Vuoi iniziare un percorso di psicoterapia ma non sai se scegliere un professionista on line o in presenza? Ecco alcuni spunti da cui partire.
La prima seduta online spesso nasce per caso. Un imprevisto, una settimana complicata, la difficoltà di incastrare tutto. Poi capita che funzioni. O almeno che sembri funzionare. Ed è lì che nasce il dubbio: continuare così oppure tornare nello studio, sulla poltrona, con la porta chiusa alle spalle.
Cosa sta succedendo davvero
Le sedute online non sono più una soluzione d’emergenza. Sono diventate una scelta stabile per molte persone. Lavoro da remoto, spostamenti lunghi, città diverse. La terapia si è adattata, volente o nolente. E chi cerca uno psicologo oggi mette spesso sullo stesso piano le due opzioni, senza dare per scontato che una sia migliore dell’altra.
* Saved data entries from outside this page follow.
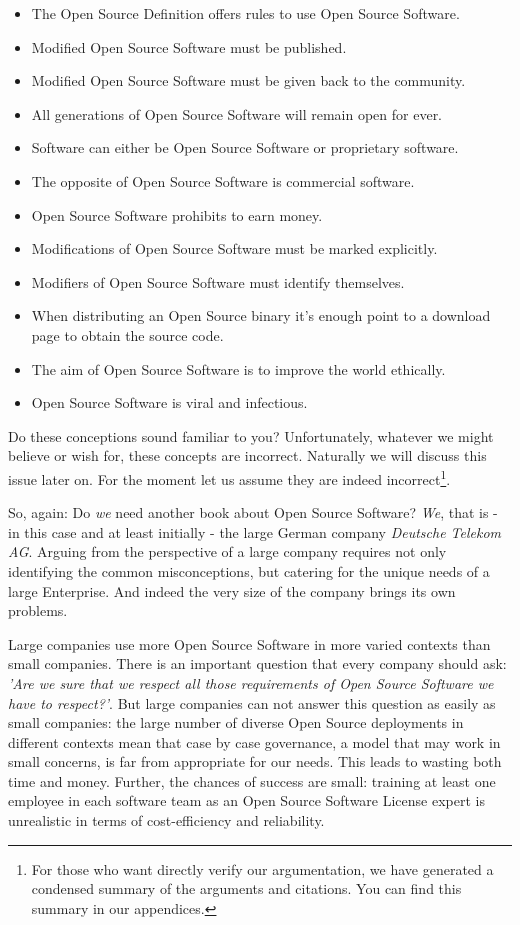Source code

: \begin{itemize}
  \item The Open Source Definition offers rules to use Open Source Software.
  \item Modified Open Source Software must be published.
  \item Modified Open Source Software must be given back to the community.
  \item All generations of Open Source Software will remain open for ever.
  \item Software can either be Open Source Software or proprietary software.
  \item The opposite of Open Source Software is commercial software.
  \item Open Source Software prohibits to earn money.
  \item Modifications of Open Source Software must be marked explicitly.
  \item Modifiers of Open Source Software must identify themselves.
  \item When distributing an Open Source binary it’s enough point to a download
  page to obtain the source code.
  \item The aim of Open Source Software is to improve the world ethically.
  \item Open Source Software is viral and infectious.
\end{itemize}

Do these conceptions sound familiar to you? Unfortunately, whatever we might
believe or wish for, these concepts are incorrect. Naturally we will discuss
this issue later on. For the moment let us assume they are indeed
incorrect\footnote{For those who want directly verify our argumentation, we have
generated a condensed summary of the arguments and citations. You can find this
summary in our appendices.}.

So, again: Do \emph{we} need another book about Open Source Software? \emph{We},
that is - in this case and at least initially - the large German company
\textit{Deutsche Telekom AG}. Arguing from the perspective of a large company
requires not only identifying the common misconceptions, but catering for the
unique needs of a large Enterprise. And indeed the very size of the company
brings its own problems.

Large companies use more Open Source Software in more varied contexts than small
companies. There is an important question that every company should ask:
\emph{'Are we sure that we respect all those requirements of Open Source
Software we have to respect?'}. But large companies can not answer this question
as easily as small companies: the large number of diverse Open Source
deployments in different contexts mean that case by case governance, a model
that may work in small concerns, is far from appropriate for our needs. This
leads to wasting both time and money. Further, the chances of success are small:
training at least one employee in each software team as an Open Source Software
License expert is unrealistic in terms of cost-efficiency and reliability.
Per alcuni è stata una scoperta inattesa. Parlare dal proprio spazio, senza traffico né sale d’attesa, abbassa le difese. Per altri resta una forzatura, una distanza che si sente tutta.
La comodità che pesa più di quanto si ammetta
La seduta online elimina tempi morti. Niente mezzi, niente parcheggio, niente scuse dell’ultimo minuto. Questo cambia il rapporto con la terapia. La rende più sostenibile, soprattutto quando la vita è già piena. Genitori, lavoratori con orari rigidi, persone che vivono lontano dai centri urbani. Per loro la scelta è spesso pratica prima che emotiva.
C’è anche un altro aspetto, meno dichiarato. Essere a casa propria dà un senso di controllo. Si chiude il computer e si è già nel proprio mondo. Nessuna transizione. Questo può aiutare, ma a volte lascia tutto lì, sospeso.
Quello che si perde senza una stanza condivisa
Lo studio non è solo un luogo. È un contenitore. Il corpo che entra, si siede, resta. Online questo passaggio si accorcia. Gli sguardi passano da uno schermo, i silenzi pesano in modo diverso, i gesti si perdono. Non sempre è un problema, ma per alcune persone lo diventa.

Perché scegliere uno psicologo on line? Vantaggi e svantaggi (Ematube.it)
C’è chi fatica a concentrarsi, chi ha paura di essere ascoltato da altri in casa, chi non riesce a sentirsi davvero “in seduta”. E poi ci sono le interruzioni. Connessione che salta, notifiche, rumori. Piccole cose che rompono il filo.
Il rapporto cambia, anche se non si dice
La relazione terapeutica regge anche online, ma non è identica. Richiede più attenzione, più accordi impliciti. A volte funziona meglio con persone abituate al digitale, a volte sorprende in positivo chi era scettico. Non c’è una regola valida per tutti.
Alcuni psicologi notano che online si parla di più, ma si sente meno il corpo. Altri dicono l’opposto. Sono osservazioni che convivono, senza una risposta definitiva.
Cosa conta nella vita reale
La scelta incide sul tempo, sui costi, sull’energia mentale. Una seduta online può permettere di iniziare un percorso che altrimenti non partirebbe mai. Ma può anche rendere più facile mollare. Bastano due clic.
In presenza richiede uno sforzo maggiore. Proprio per questo, a volte, tiene di più. Non sempre. Dipende dalla persona, dal momento, dalla fase del percorso.
Alla fine non è una questione di giusto o sbagliato. È una scelta che può cambiare nel tempo. C’è chi inizia online e poi sente il bisogno di incontrarsi. C’è chi fa il contrario. La terapia non è un formato fisso. È una relazione che prova a trovare spazio dentro vite sempre più complicate. E spesso lo fa per tentativi, non per certezze.